Face à la crise, PROPARCO, en croissance forte, a joué pleinement son rôle contracyclique et participé à la relance globale.
Dans le contexte de la crise financière et économique, les sources de financements du secteur privé des économies en développement se sont partiellement taries. Le rôle des agences de développement dans ce contexte était de redoubler d’efforts pour combler ce déficit de financement. Avec un volume d’engagements exceptionnels de 1,1 Md €, et l’extension de son champ géographique à l’ensemble des pays en développement, Proparco a pleinement joué ce rôle en 2009.
2009 : une activité en forte croissance pour la 4e année consécutive
Les engagements, les signatures et les décaissements de PROPARCO ont connu en 2009 une croissance exceptionnellement forte, qui a contribué à les hisser à de nouveaux niveaux historiques.
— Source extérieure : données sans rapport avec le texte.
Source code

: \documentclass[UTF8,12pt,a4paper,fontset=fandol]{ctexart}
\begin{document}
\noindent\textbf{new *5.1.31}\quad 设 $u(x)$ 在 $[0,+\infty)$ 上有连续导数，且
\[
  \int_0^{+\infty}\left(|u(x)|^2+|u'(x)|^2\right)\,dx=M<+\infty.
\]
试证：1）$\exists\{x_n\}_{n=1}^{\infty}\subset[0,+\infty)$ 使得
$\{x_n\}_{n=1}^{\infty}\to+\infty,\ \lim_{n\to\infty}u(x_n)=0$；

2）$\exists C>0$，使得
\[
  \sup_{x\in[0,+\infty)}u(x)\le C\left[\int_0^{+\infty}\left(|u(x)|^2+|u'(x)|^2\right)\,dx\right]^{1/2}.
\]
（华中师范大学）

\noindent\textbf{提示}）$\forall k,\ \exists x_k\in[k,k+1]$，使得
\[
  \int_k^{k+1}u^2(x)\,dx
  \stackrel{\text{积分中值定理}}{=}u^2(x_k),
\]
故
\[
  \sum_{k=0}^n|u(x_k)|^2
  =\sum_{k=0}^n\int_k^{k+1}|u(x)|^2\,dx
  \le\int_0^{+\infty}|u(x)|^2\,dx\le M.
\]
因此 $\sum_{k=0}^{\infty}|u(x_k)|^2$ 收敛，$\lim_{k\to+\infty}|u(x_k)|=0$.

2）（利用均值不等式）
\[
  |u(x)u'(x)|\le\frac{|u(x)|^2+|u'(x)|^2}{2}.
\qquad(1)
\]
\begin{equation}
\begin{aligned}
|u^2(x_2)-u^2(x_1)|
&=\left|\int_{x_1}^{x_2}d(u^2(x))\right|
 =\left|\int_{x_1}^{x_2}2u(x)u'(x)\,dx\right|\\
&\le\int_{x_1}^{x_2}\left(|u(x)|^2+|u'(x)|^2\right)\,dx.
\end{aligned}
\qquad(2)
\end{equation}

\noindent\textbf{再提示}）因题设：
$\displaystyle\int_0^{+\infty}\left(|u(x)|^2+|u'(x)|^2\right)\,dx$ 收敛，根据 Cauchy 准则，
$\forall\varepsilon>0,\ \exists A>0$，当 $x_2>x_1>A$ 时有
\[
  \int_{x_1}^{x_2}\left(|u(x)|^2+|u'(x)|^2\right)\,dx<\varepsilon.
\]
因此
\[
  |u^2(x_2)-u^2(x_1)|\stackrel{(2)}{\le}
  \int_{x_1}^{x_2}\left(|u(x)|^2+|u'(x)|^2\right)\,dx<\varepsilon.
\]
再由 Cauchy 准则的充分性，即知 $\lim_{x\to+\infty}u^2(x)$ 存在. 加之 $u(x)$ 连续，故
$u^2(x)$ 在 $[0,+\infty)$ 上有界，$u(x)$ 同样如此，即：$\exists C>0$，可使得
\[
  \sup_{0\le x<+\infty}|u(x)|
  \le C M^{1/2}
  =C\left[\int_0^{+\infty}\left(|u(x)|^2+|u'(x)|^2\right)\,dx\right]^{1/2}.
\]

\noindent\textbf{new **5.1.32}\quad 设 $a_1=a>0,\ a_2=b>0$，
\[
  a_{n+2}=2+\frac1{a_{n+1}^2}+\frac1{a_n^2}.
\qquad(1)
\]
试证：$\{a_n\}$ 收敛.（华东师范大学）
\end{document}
Malgré le contexte de crise, PROPARCO a choisi d’augmenter le niveau de ses engagements en 2009 pour pallier le repli des banques commerciales. Cet effort s’est traduit par une croissance de 42% de son activité entre 2008 et 2009. Les engagements de PROPARCO sont ainsi passés de 789 M€ en 2008 à 1.1 Md€ en 2009.
Les signatures de projets ont doublé pour atteindre 890 M€ (80% de croissance et près de soixante-dix projets signés en 2009).
« La crise financière et économique s’est traduite par une croissance exceptionnelle pour PROPARCO, car nous avons été fortement sollicités pour pallier la contraction des ressources disponibles dans les pays du Sud. En soutenant des opérations trouvant moins facilement de financements dans le système bancaire, PROPARCO a pleinement joué son rôle contra-cyclique », explique Luc Rigouzzo, Directeur général de PROPARCO.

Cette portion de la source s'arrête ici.